Exactly the lines from the start of the data below through the line that contains "Оба конечных автомата находятся" are to be copied, with pictures left out.

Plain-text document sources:
◆ ◆ ◆

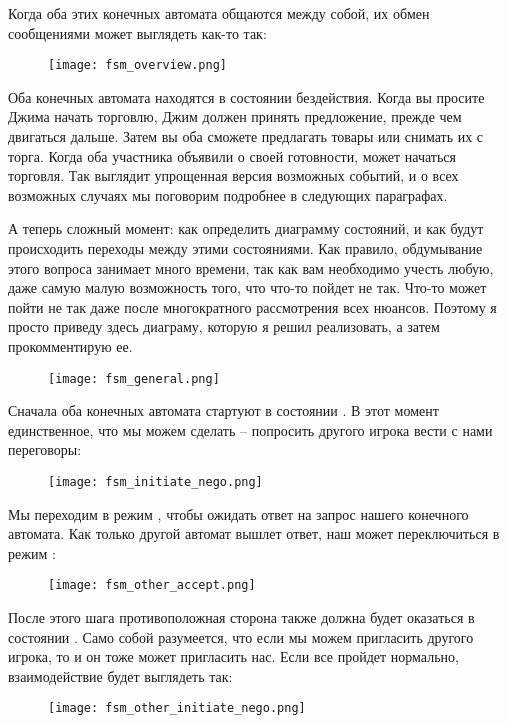 Когда оба этих конечных автомата общаются между собой, их обмен сообщениями может выглядеть как-то так:
\begin{figure}[H]
    \centering
    \texttt{[image: fsm\_overview.png]}
\end{figure}

Оба конечных автомата находятся в состоянии бездействия.
Когда вы просите Джима начать торговлю, Джим должен принять предложение, прежде чем двигаться дальше.
Затем вы оба сможете предлагать товары или снимать их с торга.
Когда оба участника объявили о своей готовности, может начаться торговля.
Так выглядит упрощенная версия возможных событий, и о всех возможных случаях мы поговорим подробнее в следующих параграфах.

А теперь сложный момент: как определить диаграмму состояний, и как будут происходить переходы между этими состояниями.
Как правило, обдумывание этого вопроса занимает много времени, так как вам необходимо учесть любую, даже самую малую возможность того, что что-то пойдет не так.
Что-то может пойти не так даже после многократного рассмотрения всех нюансов.
Поэтому я просто приведу здесь диаграму, которую я решил реализовать, а затем прокомментирую ее.
\begin{figure}[H]
    \centering
    \texttt{[image: fsm\_general.png]}
\end{figure}

Сначала оба конечных автомата стартуют в состоянии .
В этот момент единственное, что мы можем сделать \--- попросить другого игрока вести с нами переговоры:
\begin{figure}[H]
    \centering
    \texttt{[image: fsm\_initiate\_nego.png]}
\end{figure}

Мы переходим в режим , чтобы ожидать ответ на запрос нашего конечного автомата.
Как только другой автомат вышлет ответ, наш может переключиться в режим :
\begin{figure}[H]
    \centering
    \texttt{[image: fsm\_other\_accept.png]}
\end{figure}

После этого шага противоположная сторона также должна будет оказаться в состоянии .
Само собой разумеется, что если мы можем пригласить другого игрока, то и он тоже может пригласить нас.
Если все пройдет нормально, взаимодействие будет выглядеть так:
\begin{figure}[H]
    \centering
    \texttt{[image: fsm\_other\_initiate\_nego.png]}
\end{figure}

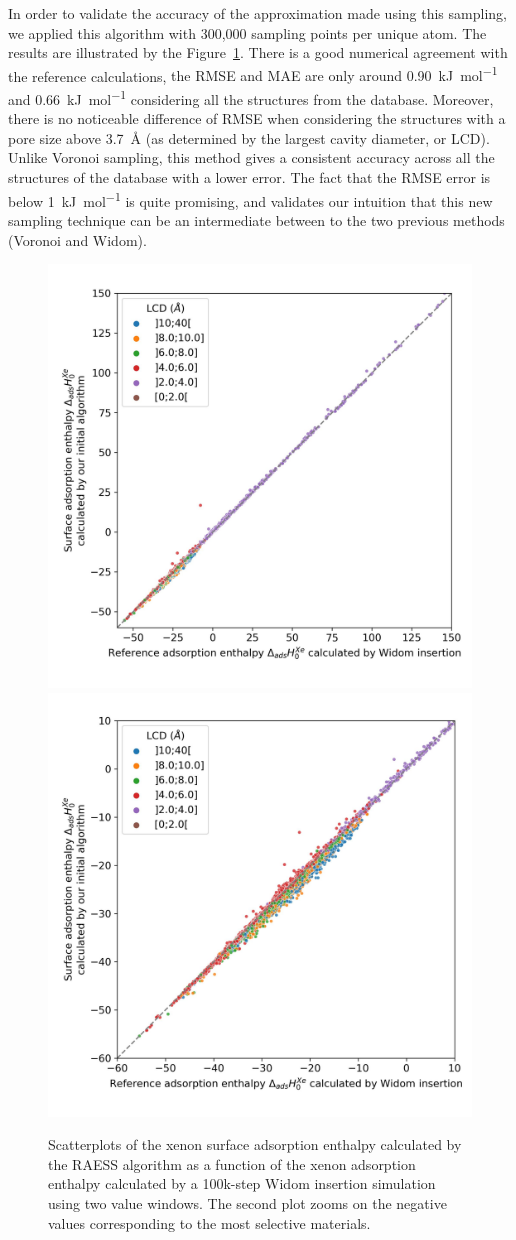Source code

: \documentclass[main]{subfiles}
\begin{document}
In order to validate the accuracy of the approximation made using this sampling, we applied this algorithm with 300,000 sampling points per unique atom. The results are illustrated by the Figure~\ref{fgr:surface_sampling}. There is a good numerical agreement with the reference calculations, {the RMSE and MAE are only around \SI{0.90}{\kilo\joule\per\mole} and \SI{0.66}{\kilo\joule\per\mole}} considering all the structures from the database. Moreover, there is no noticeable difference of RMSE when considering the structures with a pore size above \SI{3.7}{\angstrom} (as determined by the largest cavity diameter, or LCD). Unlike Voronoi sampling, this method gives a consistent accuracy across all the structures of the database with a lower error. The fact that the {RMSE} error is below \SI{1}{\kilo\joule\per\mole} is quite promising, and validates our intuition that this new sampling technique can be an intermediate between to the two previous methods (Voronoi and Widom).

\begin{figure}[ht]
  \centering
  \includegraphics[width=0.48\linewidth]{figures/3-fastsim/H_Xe_widom_vs_H_Xe_surface_spiral_overview.jpg}
  \includegraphics[width=0.48\linewidth]{figures/3-fastsim/H_Xe_widom_vs_H_Xe_surface_spiral_zoom.jpg}
    \caption{Scatterplots of the xenon surface adsorption enthalpy calculated by the RAESS algorithm as a function of the xenon adsorption enthalpy calculated by a 100k-step Widom insertion simulation using two value windows. The second plot zooms on the negative values corresponding to the most selective materials.}\label{fgr:surface_sampling}
\end{figure}
\end{document}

◆ ◆ ◆

> [ANSWER TO THE PROBLEM]:
 Когда оба этих конечных автомата общаются между собой, их обмен сообщениями может выглядеть как-то так:
\begin{figure}[H]
    \centering
    \texttt{[image: fsm\_overview.png]}
\end{figure}

Оба конечных автомата находятся в состоянии бездействия.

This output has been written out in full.